La Russie est « au bord de la récession », a reconnu le ministre russe de l’Économie en juin dernier. « Cette déclaration semblait surtout destinée à pointer du doigt la politique de la Banque centrale, qui maintient des taux directeurs historiquement élevés pour maîtriser l’inflation et qui est accusée en filigrane de ne pas faire sa part de soutien patriotique à la guerre », analyse Julien Vercueil, professeur à l’Inalco. « Selon les données russes actuelles, la récession semble peu probable pour cette année », corrige ce spécialiste de l’économie russe.

La croissance russe est toutefois en chute libre. Elle devrait tomber à 0,9 % en 2025, contre plus de 4 % en 2023 et 2024, quand la machine de guerre faisait tourner l’économie à plein régime.

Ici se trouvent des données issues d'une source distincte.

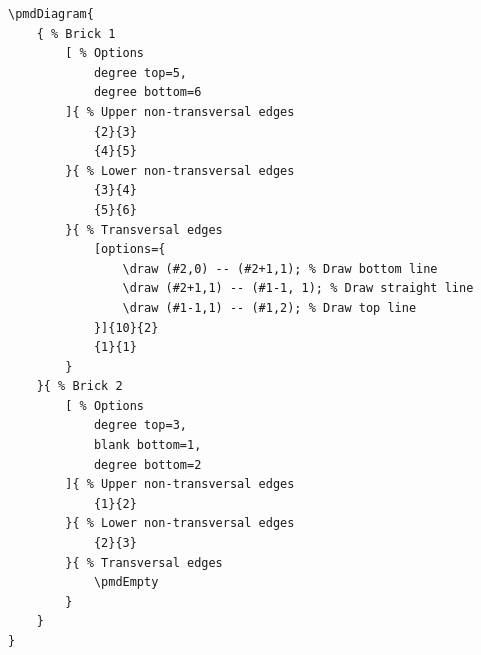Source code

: \documentclass{ltxdoc}
\begin{document}
\begin{center}
    \begin{minipage}{\dimexpr0.85\textwidth-2\fboxrule-2\fboxsep\relax}
        \begin{minipage}[c]{0.4\linewidth}
\begin{verbatim}
\pmdDiagram{
    { % Brick 1
        [ % Options
            degree top=5,
            degree bottom=6
        ]{ % Upper non-transversal edges
            {2}{3}
            {4}{5}
        }{ % Lower non-transversal edges
            {3}{4}
            {5}{6}
        }{ % Transversal edges
            [options={
                \draw (#2,0) -- (#2+1,1); % Draw bottom line
                \draw (#2+1,1) -- (#1-1, 1); % Draw straight line
                \draw (#1-1,1) -- (#1,2); % Draw top line
            }]{10}{2}
            {1}{1}
        }
    }{ % Brick 2
        [ % Options
            degree top=3,
            blank bottom=1,
            degree bottom=2
        ]{ % Upper non-transversal edges
            {1}{2}
        }{ % Lower non-transversal edges
            {2}{3}
        }{ % Transversal edges
            \pmdEmpty
        }
    }
}
\end{verbatim}
        \end{minipage}
        \hfill
        \begin{minipage}[c]{0.4\linewidth}
        \end{minipage}
    \end{minipage}%
\end{center}
\begin{center}
\end{center}
\end{document}
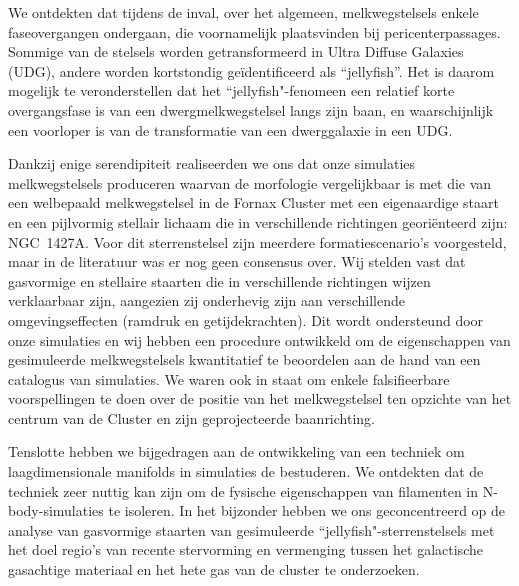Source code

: We ontdekten dat tijdens de inval, over het algemeen, melkwegstelsels enkele faseovergangen ondergaan, die voornamelijk  plaatsvinden bij pericenterpassages.
Sommige van de stelsels  worden getransformeerd in Ultra Diffuse Galaxies (UDG), andere worden kortstondig geïdentificeerd als ``jellyfish''.
Het is daarom mogelijk te veronderstellen dat het ``jellyfish"-fenomeen een relatief korte overgangsfase is van een dwergmelkwegstelsel langs zijn baan, en waarschijnlijk een voorloper is van de transformatie van een dwerggalaxie in een UDG.

Dankzij enige serendipiteit realiseerden we ons dat onze simulaties melkwegstelsels produceren waarvan de morfologie vergelijkbaar is met die van een welbepaald melkwegstelsel in de Fornax Cluster met een eigenaardige  \Hi{} staart en een pijlvormig stellair lichaam die in verschillende richtingen georiënteerd zijn: NGC~1427A.
Voor dit sterrenstelsel zijn meerdere formatiescenario's voorgesteld, maar in de literatuur was er nog geen consensus over.
Wij stelden vast dat gasvormige en stellaire staarten die in verschillende richtingen wijzen verklaarbaar zijn, aangezien zij onderhevig zijn aan verschillende omgevingseffecten (ramdruk en getijdekrachten).
Dit wordt ondersteund door onze simulaties en wij hebben een procedure ontwikkeld om de eigenschappen van gesimuleerde melkwegstelsels kwantitatief te beoordelen aan de hand van een catalogus van simulaties.
We waren ook in staat om enkele falsifieerbare voorspellingen te doen over de positie van het melkwegstelsel ten opzichte van het centrum van de Cluster en zijn geprojecteerde baanrichting.

Tenslotte hebben we bijgedragen aan de ontwikkeling van een techniek om laagdimensionale manifolds in simulaties de bestuderen.
We ontdekten dat de techniek zeer nuttig kan zijn om de fysische eigenschappen van filamenten in N-body-simulaties te isoleren.
In het bijzonder hebben we ons geconcentreerd op de analyse van gasvormige staarten van gesimuleerde ``jellyfish"-sterrenstelsels met het doel regio's van recente stervorming en vermenging tussen het galactische gasachtige materiaal en het hete gas van de cluster te onderzoeken.

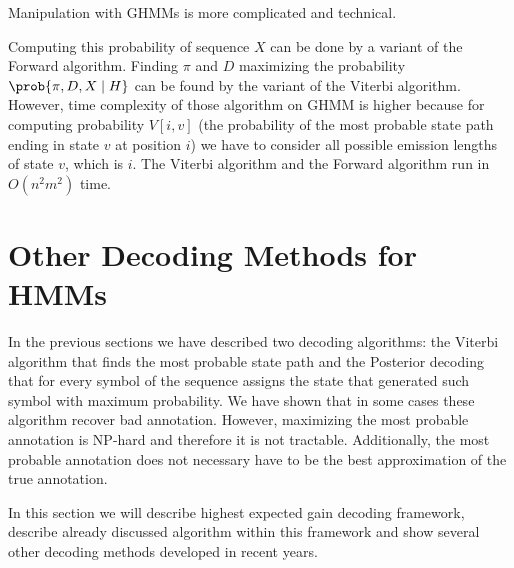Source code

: Manipulation with GHMMs is  more complicated and technical.

Computing this probability of sequence $X$ can be done by a variant of the
Forward algorithm. Finding $\pi$ and $D$ maximizing the probability
$\prob{\pi,D,X\mid H}$ can be found by the variant of the Viterbi algorithm.
However, time complexity of those algorithm on GHMM is higher because for
computing probability $V[i, v]$ (the probability of the most probable state
path ending in state $v$ at position $i$) we have to consider all possible
emission lengths of state $v$, which is $i$. The Viterbi algorithm and the
Forward algorithm run in $O(n^2m^2)$ time.


\section{Other Decoding Methods for HMMs}
In the previous sections we have described two decoding algorithms: the Viterbi algorithm
that finds the most probable state path  and the Posterior decoding that for
every symbol of the sequence assigns the state that generated such symbol with
maximum probability. 
We have shown that in some cases these algorithm recover bad
annotation. However, maximizing the most probable annotation is NP-hard and
therefore it is not tractable. Additionally, the most probable annotation does
not necessary have to be the best approximation of the true annotation.

In this section we will describe highest expected gain decoding framework,
describe already discussed algorithm within this framework and show several
other decoding methods developed in recent years.

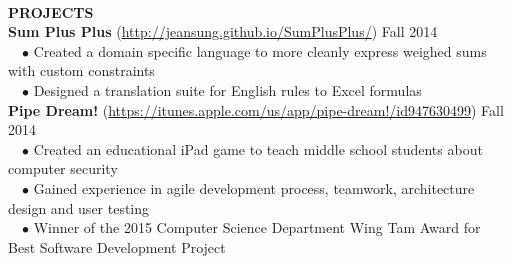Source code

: \documentclass[11.5pt]{article}
\newcommand{\wrapTitle}[1]{{\sectionNL \textbf{\Large #1}} \sectionNL}
\newcommand{\sectionNL}{~\\[1pt]}
\newcommand{\customtab}{$\hspace{10pt} \bullet \hspace{2pt}$}
\newcommand{\JudgeNudge}{\hspace{4pt}}
\newcommand{\rightAlign}{\hfill}
\begin{document}
\begin{flushleft}
\wrapTitle{PROJECTS}
\textbf{Sum Plus Plus} (\url{http://jeansung.github.io/SumPlusPlus/}) \rightAlign Fall 2014 \\
\customtab Created a domain specific language to more cleanly express weighed sums with custom constraints \\
\customtab Designed a translation suite for English rules to Excel formulas \\

\textbf{Pipe Dream!} (\url{https://itunes.apple.com/us/app/pipe-dream!/id947630499})  \rightAlign Fall 2014 \\
\customtab Created an educational iPad game to teach middle school students about computer security\\
\customtab Gained experience in agile development process, teamwork, architecture design and user testing \\
\customtab Winner of the 2015 Computer Science Department Wing Tam Award for Best Software Development Project 
 


\end{flushleft}
\end{document}
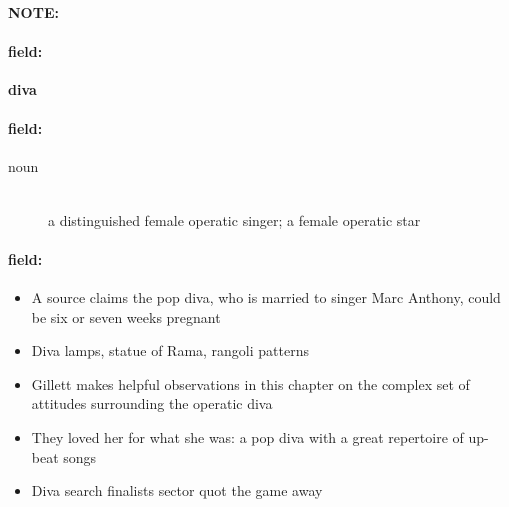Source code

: \documentclass[12pt]{article}
\newenvironment{note}{\paragraph{NOTE:}}{}
\newenvironment{field}{\paragraph{field:}}{}
\begin{document}
\begin{note}
\begin{field}
\textbf{\large diva}
\end{field}


\begin{field}
\begin{description}
\item[noun] \hfill \\ 
a distinguished female operatic singer; a female operatic star

\end{description}
\end{field}

\begin{field}
\begin{itemize}
\item A source claims the pop diva, who is married to singer Marc Anthony, could be six or seven weeks pregnant
\item Diva lamps, statue of Rama, rangoli patterns
\item Gillett makes helpful observations in this chapter on the complex set of attitudes surrounding the operatic diva
\item They loved her for what she was: a pop diva with a great repertoire of up-beat songs
\item Diva search finalists sector quot the game away
\end{itemize}
\end{field}
\end{note}
\end{document}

« La rente pétrolière, ligne de vie de Poutine »

Les sanctions des pays occidentaux ont été efficaces en privant la Russie d’accès aux marchés de capitaux et en empêchant les transferts de technologies, même si la Chine a pris le relais en partie. « Les deux tiers des entreprises russes reconnaissent que les sanctions ont eu un effet négatif sur leur activité », explique Julien Vercueil.

La baisse des revenus pétroliers et gaziers risque de creuser le déficit budgétaire. « La rente des exportations d’hydrocarbures est une sorte de ligne de vie pour le régime de Poutine », rappelle le professeur de l’Inalco. Le prix plafond lié aux sanctions est contourné par la Russie mais la rente a tout de même diminué d’environ 15 à 25 % à cause de la baisse des cours mondiaux et des rabais que les pétroliers russes sont obligés de consentir à leurs clients. D’où l’inquiétude après les droits de douane américains de 50 % imposés à l’Inde pour la punir de ses achats de pétrole russe. « Tout ce qui peut réduire significativement la rente russe est un pas important en direction de la fin de la guerre », souligne Julien Vercueil.

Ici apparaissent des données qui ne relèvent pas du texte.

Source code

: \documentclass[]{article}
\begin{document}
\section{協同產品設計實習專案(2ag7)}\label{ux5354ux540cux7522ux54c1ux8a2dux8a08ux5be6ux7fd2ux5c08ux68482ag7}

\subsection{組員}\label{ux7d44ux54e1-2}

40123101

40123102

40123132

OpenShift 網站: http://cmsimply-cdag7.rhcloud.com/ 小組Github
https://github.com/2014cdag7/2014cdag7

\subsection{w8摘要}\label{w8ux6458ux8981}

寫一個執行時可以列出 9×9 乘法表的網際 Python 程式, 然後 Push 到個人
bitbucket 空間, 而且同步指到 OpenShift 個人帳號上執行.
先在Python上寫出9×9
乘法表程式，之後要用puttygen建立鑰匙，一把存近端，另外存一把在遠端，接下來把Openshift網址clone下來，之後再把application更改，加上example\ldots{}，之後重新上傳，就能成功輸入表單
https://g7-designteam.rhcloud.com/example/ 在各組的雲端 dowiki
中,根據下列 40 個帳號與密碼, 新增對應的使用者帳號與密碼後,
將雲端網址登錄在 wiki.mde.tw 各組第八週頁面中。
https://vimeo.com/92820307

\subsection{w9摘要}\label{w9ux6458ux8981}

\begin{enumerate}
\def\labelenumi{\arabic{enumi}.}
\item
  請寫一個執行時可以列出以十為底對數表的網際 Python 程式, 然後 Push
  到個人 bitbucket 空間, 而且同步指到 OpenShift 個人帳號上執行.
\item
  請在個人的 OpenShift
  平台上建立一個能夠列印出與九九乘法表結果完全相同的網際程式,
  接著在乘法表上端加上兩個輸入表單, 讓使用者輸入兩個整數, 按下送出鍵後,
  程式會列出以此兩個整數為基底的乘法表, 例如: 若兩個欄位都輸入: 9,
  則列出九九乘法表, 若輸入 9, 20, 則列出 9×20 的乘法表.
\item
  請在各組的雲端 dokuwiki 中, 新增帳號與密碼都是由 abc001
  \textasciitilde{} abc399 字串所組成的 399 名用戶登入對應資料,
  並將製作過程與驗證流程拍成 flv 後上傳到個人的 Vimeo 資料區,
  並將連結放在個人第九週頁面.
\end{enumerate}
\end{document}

« Une économie prise en étau »

Pendant que l’industrie de défense monopolise les ressources, les autres secteurs sont en grande difficulté. « L‘économie russe est prise en étau entre un complexe militaro-industriel qui bénéficie d’une priorité absolue mais qui tourne en surrégime avec une corruption généralisée, et de l’autre côté une industrie civile qui a du mal à rivaliser en termes de salaire et qui souffre d’un manque d’investissements », constate Julien Vercueil.

Vladimir Poutine semble avoir encore des marges de manœuvre avant d’être contraint de revoir ses objectifs de guerre. « La Russie peut absorber sans trop de difficulté un déficit budgétaire pendant quelques années. La priorité donnée à la guerre, coûte que coûte, risque d’être maintenue, car trop d’intérêts politiques et économiques sont investis dans ce conflit pour revenir en arrière », avance le spécialiste de l’économie russe. « Mais si la situation économique interne se dégradait au point de mettre en péril les finances publiques, la fin de la guerre pourrait être proche », ajoute-t-il.